James H. Alesia, United States District Judge.

The opinion of the court was delivered by: ALESIA


 In the wake of the Supreme Court's decision in McNally v. United States, 483 U.S. 350, 97 L. Ed. 2d 292, 107 S. Ct. 2875 (1987), defendants Irving L. Gottlieb ("Gottlieb") and J. Howard Segal ("Segal") filed motions to vacate their respective convictions under the mail fraud statute, 18 U.S.C. § 1341. The mail fraud statute contains two elements: the existence of a scheme to defraud and the use of the mails in furtherance of that scheme. See 18 U.S.C. § 1341. In McNally, the Supreme Court held that the mail fraud statute applies only to alleged schemes to defraud the citizenry of property rights, and that schemes to defraud the citizenry of its intangible rights to the honest management of government affairs do not fall within the ambit of the mail fraud statute. McNally, 483 U.S. at 356. *fn1" Relying on McNally, Gottlieb and Segal now argue that because their mail fraud convictions were based on the "intangible rights" theory, they were convicted of conduct that does not constitute a violation of the mail fraud statute. Accordingly, Gottlieb and Segal request that this Court vacate their convictions and issue writs of error coram nobis pursuant to 28 U.S.C. § 1651(a). For the reasons set forth below, we deny Gottlieb and Segal the coram nobis relief that they now seek.

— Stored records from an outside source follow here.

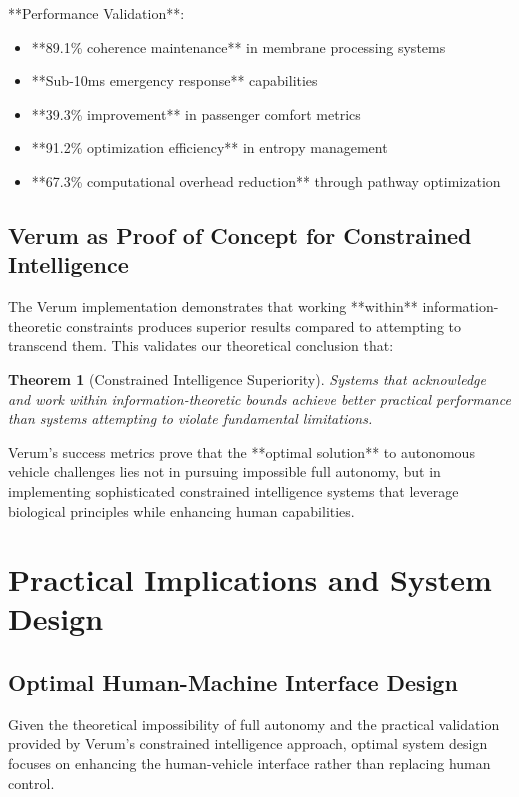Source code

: \documentclass[12pt,a4paper]{article}
\newtheorem{theorem}{Theorem}[section]
\begin{document}
**Performance Validation**:
\begin{itemize}
\item **89.1\% coherence maintenance** in membrane processing systems
\item **Sub-10ms emergency response** capabilities
\item **39.3\% improvement** in passenger comfort metrics
\item **91.2\% optimization efficiency** in entropy management
\item **67.3\% computational overhead reduction** through pathway optimization
\end{itemize}

\subsection{Verum as Proof of Concept for Constrained Intelligence}

The Verum implementation demonstrates that working **within** information-theoretic constraints produces superior results compared to attempting to transcend them. This validates our theoretical conclusion that:

\begin{theorem}[Constrained Intelligence Superiority]
Systems that acknowledge and work within information-theoretic bounds achieve better practical performance than systems attempting to violate fundamental limitations.
\end{theorem}

Verum's success metrics prove that the **optimal solution** to autonomous vehicle challenges lies not in pursuing impossible full autonomy, but in implementing sophisticated constrained intelligence systems that leverage biological principles while enhancing human capabilities.

\section{Practical Implications and System Design}

\subsection{Optimal Human-Machine Interface Design}

Given the theoretical impossibility of full autonomy and the practical validation provided by Verum's constrained intelligence approach, optimal system design focuses on enhancing the human-vehicle interface rather than replacing human control.
\end{document}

 In late 1978, the grand jury returned an indictment charging Gottlieb and Segal, as well as others, with various violations of the mail fraud statute. The indictment arose out of the activities of Gottlieb and Segal in directing the Community Currency Exchange Association of Illinois, Inc. ("the Association"). According to the indictment, the Association claimed tax-exempt status while accumulating a secret cash fund which Gottlieb and Segal used illegally to influence public officials. In April, 1980, Gottlieb pleaded guilty to Counts IX and X of the indictment, and Segal pleaded guilty to Counts I and V. *fn2" Each count realleges and incorporates Count I, which describes the mail fraud scheme relevant to the motion before us.

 Paragraph 7 of Count I of the indictment describes the fraudulent scheme according to two general objectives:

(1) To defraud the State of Illinois, its citizens, its public officers, including members of the Illinois General Assembly, its public employees, its departments, agencies and boards of their right to have the State's business and the State's legislation conducted honestly and impartially, and in accordance with the laws of Illinois, as the same should be conducted, free from deceit, fraud, corruption, misconduct, bribery, improper and undue influence, dishonesty, malfeasance and unlawful impairment and obstruction; and
(2) To defraud the Illinois Department of Revenue and the IRS of the full, honest and complete information as to the true nature, purposes and operations of the Association in the application for and maintenance of its tax-exempt status through the concealment of the collection, existence and expenditures of its secret cash fund.

 Paragraph 6 of Count I describes the rules which regulate organizations claiming tax-exempt status:

(a) An organization recognized by the Internal Revenue Service (hereinafter, IRS) as tax-exempt is required to file an annual federal return (IRS Form 990 -- Return of Organization Exempt From Income Tax) which identifies gross income, receipts and disbursements.
(b) A tax-exempt organization is required by IRS regulations to maintain accurate permanent books and records showing specifically the items of gross income, receipts, and disbursements.
(c) By operation of Illinois law, an organization exempt from federal tax is automatically exempt from state tax, and is not required to file state tax returns.
(d) The defendant ASSOCIATION filed IRS Forms 990 annually as a tax-exempt organization.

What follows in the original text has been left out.